▶ **WHAT YOU SHOULD DO**:
Find the line with "Please make sure" in the entries below, then reproduce it and every line after it down to and including the line with "### Go to http://localhost:9000/public/app/index.html#!/tasks", exactly.
STORED DATA below:
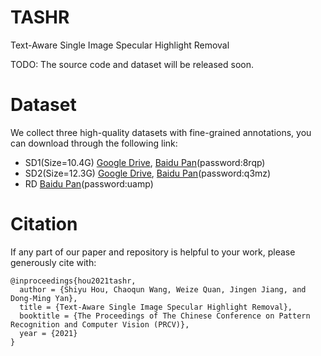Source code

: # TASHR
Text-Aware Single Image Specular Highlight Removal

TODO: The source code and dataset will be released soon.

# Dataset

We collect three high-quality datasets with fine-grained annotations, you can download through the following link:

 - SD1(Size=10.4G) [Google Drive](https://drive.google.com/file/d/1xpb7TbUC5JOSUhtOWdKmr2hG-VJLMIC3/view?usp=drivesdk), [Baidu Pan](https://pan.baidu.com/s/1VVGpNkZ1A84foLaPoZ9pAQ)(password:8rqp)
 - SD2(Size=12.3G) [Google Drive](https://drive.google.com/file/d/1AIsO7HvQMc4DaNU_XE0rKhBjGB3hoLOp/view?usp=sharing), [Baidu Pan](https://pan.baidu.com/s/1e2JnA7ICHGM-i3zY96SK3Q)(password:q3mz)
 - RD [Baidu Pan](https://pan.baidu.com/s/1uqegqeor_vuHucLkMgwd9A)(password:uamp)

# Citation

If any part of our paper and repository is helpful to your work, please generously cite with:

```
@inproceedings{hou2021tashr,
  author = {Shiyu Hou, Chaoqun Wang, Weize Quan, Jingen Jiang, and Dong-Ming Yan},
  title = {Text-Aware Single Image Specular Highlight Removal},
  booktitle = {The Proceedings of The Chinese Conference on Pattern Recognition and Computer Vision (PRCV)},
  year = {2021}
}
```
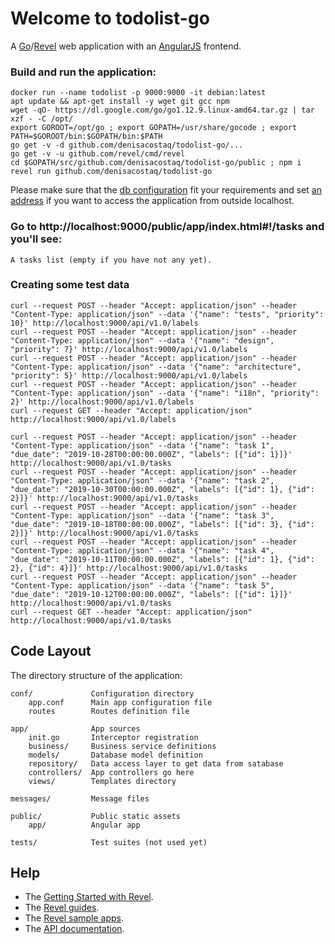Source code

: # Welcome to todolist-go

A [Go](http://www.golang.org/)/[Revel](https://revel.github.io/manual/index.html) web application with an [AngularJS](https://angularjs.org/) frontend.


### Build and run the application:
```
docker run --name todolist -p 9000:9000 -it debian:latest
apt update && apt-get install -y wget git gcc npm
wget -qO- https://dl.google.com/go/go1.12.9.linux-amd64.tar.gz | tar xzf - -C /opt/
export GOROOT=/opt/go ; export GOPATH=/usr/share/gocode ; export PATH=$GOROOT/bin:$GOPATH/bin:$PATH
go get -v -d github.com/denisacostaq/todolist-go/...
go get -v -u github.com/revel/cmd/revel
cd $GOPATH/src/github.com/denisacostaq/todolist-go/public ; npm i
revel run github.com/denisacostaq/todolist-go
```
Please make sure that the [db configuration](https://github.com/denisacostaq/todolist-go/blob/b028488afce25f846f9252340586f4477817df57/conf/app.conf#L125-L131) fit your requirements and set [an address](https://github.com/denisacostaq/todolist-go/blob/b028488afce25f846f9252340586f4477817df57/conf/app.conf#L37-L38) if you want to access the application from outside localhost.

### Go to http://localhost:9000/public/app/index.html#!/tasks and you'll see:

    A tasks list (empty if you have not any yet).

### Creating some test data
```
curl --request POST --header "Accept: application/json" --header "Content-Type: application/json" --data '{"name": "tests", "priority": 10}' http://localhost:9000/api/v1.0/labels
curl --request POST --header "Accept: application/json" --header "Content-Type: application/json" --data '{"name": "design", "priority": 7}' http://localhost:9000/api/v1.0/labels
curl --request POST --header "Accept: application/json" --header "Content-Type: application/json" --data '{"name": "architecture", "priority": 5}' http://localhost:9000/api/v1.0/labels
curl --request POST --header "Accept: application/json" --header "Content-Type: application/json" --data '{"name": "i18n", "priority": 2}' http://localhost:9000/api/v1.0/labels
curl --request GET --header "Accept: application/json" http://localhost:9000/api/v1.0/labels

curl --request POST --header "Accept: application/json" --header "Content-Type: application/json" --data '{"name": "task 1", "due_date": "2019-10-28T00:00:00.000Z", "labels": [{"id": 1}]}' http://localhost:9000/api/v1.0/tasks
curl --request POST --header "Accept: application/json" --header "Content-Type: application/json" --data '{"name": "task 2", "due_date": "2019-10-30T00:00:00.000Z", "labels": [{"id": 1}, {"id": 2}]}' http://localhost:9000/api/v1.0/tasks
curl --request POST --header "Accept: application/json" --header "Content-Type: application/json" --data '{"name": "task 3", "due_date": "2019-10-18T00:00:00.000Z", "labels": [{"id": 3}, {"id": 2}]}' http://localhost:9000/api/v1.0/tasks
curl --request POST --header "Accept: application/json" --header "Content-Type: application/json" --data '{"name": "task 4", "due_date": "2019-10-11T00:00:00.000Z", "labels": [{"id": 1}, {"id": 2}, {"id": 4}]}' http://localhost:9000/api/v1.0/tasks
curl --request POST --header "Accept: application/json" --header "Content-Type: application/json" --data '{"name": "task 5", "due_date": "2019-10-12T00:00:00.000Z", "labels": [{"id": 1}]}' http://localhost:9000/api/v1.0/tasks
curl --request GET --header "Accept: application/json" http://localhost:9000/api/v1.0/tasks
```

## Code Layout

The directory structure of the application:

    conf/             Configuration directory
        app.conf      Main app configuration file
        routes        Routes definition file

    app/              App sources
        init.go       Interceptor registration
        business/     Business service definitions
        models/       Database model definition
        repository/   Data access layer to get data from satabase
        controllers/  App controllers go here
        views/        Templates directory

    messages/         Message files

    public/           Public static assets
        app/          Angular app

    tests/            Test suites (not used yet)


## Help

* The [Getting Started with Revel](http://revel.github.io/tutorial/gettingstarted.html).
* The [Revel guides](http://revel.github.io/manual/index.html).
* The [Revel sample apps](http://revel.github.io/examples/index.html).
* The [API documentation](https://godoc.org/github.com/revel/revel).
End of STORED DATA.
▶ **ANSWER BELOW**:
Please make sure that the [db configuration](https://github.com/denisacostaq/todolist-go/blob/b028488afce25f846f9252340586f4477817df57/conf/app.conf#L125-L131) fit your requirements and set [an address](https://github.com/denisacostaq/todolist-go/blob/b028488afce25f846f9252340586f4477817df57/conf/app.conf#L37-L38) if you want to access the application from outside localhost.

### Go to http://localhost:9000/public/app/index.html#!/tasks and you'll see:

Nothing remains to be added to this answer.